*EXERCISE REQUIREMENTS*:
Using the records below, give the number of lines where the string "values" shows up. Add nothing to it.

Collected data
-=-=-=-=-

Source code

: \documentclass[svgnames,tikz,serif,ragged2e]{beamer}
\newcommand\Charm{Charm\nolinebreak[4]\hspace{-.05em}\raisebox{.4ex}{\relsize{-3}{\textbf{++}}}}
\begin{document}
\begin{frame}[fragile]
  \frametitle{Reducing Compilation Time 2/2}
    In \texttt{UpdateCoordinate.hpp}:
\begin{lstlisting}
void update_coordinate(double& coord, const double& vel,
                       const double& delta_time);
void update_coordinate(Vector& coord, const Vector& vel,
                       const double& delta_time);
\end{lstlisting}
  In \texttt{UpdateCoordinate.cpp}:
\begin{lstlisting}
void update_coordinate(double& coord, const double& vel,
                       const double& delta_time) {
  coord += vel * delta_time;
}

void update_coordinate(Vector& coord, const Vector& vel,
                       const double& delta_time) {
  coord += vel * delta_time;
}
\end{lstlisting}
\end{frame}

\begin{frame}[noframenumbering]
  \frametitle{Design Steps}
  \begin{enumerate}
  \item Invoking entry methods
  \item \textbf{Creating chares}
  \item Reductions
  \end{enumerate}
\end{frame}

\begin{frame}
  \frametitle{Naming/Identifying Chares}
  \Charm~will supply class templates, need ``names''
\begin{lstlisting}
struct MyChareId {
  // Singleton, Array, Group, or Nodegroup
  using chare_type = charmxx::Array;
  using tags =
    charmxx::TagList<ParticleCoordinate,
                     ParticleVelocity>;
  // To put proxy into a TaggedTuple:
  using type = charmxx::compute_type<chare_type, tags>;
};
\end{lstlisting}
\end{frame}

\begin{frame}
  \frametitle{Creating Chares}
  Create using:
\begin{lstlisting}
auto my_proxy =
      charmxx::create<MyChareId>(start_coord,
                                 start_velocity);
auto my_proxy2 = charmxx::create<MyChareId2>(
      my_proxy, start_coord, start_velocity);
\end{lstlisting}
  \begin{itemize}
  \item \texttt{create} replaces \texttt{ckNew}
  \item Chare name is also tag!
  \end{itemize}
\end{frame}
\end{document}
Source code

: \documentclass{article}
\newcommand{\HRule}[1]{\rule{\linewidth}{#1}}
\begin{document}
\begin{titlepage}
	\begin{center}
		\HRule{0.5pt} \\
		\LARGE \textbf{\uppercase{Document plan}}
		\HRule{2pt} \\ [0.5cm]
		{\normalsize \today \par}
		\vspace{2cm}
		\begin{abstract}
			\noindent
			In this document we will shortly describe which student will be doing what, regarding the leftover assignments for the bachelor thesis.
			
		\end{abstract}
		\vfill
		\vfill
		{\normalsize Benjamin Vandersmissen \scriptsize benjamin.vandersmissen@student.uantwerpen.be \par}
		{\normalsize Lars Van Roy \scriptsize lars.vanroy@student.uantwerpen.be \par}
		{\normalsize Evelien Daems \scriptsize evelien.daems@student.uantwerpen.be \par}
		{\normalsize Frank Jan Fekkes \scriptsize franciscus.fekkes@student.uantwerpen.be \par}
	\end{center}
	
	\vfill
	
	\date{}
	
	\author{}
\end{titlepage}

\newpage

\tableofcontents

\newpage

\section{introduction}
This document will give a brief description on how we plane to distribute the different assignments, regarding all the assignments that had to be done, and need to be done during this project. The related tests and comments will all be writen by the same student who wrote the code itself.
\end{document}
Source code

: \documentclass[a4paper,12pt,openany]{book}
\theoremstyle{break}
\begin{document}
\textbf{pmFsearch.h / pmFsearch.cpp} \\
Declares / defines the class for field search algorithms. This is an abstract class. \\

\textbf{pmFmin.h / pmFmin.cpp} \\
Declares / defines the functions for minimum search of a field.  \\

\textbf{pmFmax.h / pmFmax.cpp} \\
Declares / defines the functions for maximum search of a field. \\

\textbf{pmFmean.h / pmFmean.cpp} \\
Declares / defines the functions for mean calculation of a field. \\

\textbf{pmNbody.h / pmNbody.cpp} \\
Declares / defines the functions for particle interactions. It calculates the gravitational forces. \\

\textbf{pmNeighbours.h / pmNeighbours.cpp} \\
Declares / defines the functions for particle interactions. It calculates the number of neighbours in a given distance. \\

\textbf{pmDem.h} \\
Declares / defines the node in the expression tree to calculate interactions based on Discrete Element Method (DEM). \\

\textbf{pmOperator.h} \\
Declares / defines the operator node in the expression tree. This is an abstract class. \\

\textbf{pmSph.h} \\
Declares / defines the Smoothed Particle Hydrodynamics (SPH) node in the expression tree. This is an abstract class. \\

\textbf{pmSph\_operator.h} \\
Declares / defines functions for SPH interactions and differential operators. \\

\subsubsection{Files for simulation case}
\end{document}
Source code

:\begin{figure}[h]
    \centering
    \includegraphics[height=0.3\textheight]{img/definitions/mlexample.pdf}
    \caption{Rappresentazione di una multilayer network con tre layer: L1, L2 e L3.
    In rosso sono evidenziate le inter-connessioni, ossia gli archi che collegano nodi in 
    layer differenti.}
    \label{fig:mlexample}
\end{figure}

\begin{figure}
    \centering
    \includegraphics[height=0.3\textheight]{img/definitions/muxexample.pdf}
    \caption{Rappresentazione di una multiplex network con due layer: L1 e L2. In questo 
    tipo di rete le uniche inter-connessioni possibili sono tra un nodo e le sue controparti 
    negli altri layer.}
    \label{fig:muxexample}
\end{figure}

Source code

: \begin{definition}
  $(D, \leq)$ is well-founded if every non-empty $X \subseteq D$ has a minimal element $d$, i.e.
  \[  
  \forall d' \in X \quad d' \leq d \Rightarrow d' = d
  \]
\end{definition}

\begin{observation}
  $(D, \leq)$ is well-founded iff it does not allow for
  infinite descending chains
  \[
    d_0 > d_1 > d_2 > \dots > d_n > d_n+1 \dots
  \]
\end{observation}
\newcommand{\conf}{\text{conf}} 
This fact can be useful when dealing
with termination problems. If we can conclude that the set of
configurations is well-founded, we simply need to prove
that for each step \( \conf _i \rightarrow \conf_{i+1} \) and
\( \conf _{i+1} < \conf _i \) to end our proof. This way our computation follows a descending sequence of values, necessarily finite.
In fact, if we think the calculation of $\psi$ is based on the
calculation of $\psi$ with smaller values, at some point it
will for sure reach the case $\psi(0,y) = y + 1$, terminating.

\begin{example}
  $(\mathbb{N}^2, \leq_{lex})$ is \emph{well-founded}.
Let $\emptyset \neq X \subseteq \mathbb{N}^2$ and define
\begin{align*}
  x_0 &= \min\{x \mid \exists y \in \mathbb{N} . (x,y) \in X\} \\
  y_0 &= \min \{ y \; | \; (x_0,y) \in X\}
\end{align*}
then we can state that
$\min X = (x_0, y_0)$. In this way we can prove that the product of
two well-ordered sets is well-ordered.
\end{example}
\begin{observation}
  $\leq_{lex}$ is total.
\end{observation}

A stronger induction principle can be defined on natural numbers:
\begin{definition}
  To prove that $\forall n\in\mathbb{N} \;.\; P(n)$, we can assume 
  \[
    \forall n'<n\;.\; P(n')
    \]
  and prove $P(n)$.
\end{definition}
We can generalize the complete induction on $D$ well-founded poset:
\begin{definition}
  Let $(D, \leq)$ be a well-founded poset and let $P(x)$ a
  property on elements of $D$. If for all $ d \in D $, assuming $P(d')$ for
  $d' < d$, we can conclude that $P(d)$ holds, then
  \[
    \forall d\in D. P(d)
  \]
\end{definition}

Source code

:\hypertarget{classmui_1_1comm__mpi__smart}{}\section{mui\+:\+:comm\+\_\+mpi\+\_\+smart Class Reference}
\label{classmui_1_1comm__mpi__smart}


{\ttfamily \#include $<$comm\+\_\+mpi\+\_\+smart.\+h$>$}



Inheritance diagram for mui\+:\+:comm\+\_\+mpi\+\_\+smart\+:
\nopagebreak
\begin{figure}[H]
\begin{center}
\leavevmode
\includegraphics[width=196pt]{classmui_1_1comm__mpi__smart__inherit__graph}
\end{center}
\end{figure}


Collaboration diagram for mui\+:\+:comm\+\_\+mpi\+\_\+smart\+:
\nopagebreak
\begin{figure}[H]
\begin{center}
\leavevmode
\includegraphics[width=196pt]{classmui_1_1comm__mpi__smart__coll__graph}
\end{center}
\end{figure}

-=-=-=-=-

*EXERCISE ANSWER*:
2